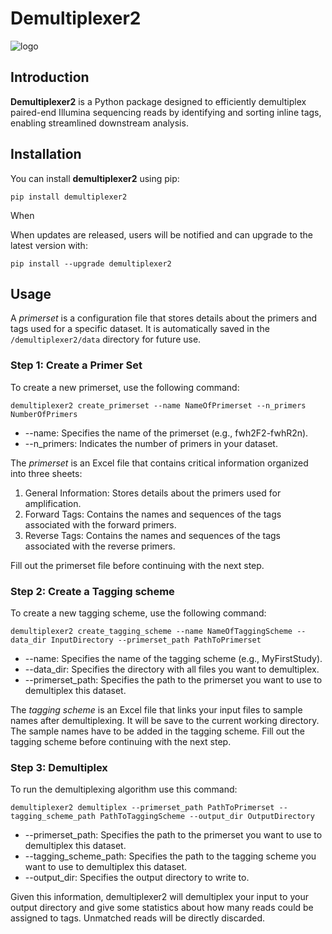 # Demultiplexer2

![logo](https://github.com/user-attachments/assets/e9c034d1-be0f-4e06-a78d-95fcaf03e926)

## Introduction 

**Demultiplexer2** is a Python package designed to efficiently demultiplex paired-end Illumina sequencing reads by identifying and sorting inline tags, enabling streamlined downstream analysis.

## Installation

You can install **demultiplexer2** using pip:

```
pip install demultiplexer2
```
When 

When updates are released, users will be notified and can upgrade to the latest version with:

```
pip install --upgrade demultiplexer2
```

##  Usage

A *primerset* is a configuration file that stores details about the primers and tags used for a specific dataset. It is automatically saved in the `/demultiplexer2/data` directory for future use.

### Step 1: Create a Primer Set

To create a new primerset, use the following command:

```
demultiplexer2 create_primerset --name NameOfPrimerset --n_primers NumberOfPrimers
```
* --name: Specifies the name of the primerset (e.g., fwh2F2-fwhR2n).
* --n_primers: Indicates the number of primers in your dataset.

The *primerset* is an Excel file that contains critical information organized into three sheets:

1. General Information: Stores details about the primers used for amplification.
2. Forward Tags: Contains the names and sequences of the tags associated with the forward primers.
3. Reverse Tags: Contains the names and sequences of the tags associated with the reverse primers.

Fill out the primerset file before continuing with the next step.

### Step 2: Create a Tagging scheme

To create a new tagging scheme, use the following command:

```
demultiplexer2 create_tagging_scheme --name NameOfTaggingScheme --data_dir InputDirectory --primerset_path PathToPrimerset
```
* --name: Specifies the name of the tagging scheme (e.g., MyFirstStudy).
* --data_dir: Specifies the directory with all files you want to demultiplex.
* --primerset_path: Specifies the path to the primerset you want to use to demultiplex this dataset.

The *tagging scheme* is an Excel file that links your input files to sample names after demultiplexing. It will be save to the current working directory.
The sample names have to be added in the tagging scheme. Fill out the tagging scheme before continuing with the next step.

### Step 3: Demultiplex

To run the demultiplexing algorithm use this command:

```
demultiplexer2 demultiplex --primerset_path PathToPrimerset --tagging_scheme_path PathToTaggingScheme --output_dir OutputDirectory
```
* --primerset_path: Specifies the path to the primerset you want to use to demultiplex this dataset.
* --tagging_scheme_path: Specifies the path to the tagging scheme you want to use to demultiplex this dataset.
* --output_dir: Specifies the output directory to write to.

Given this information, demultiplexer2 will demultiplex your input to your output directory and give some statistics about how many reads could be assigned to tags. Unmatched reads will be directly discarded.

+ + + + + + +

## TRY IT:
Examine each line of the records above and tally those with the string "that". State the total alone.

## ANSWER SECTION:
3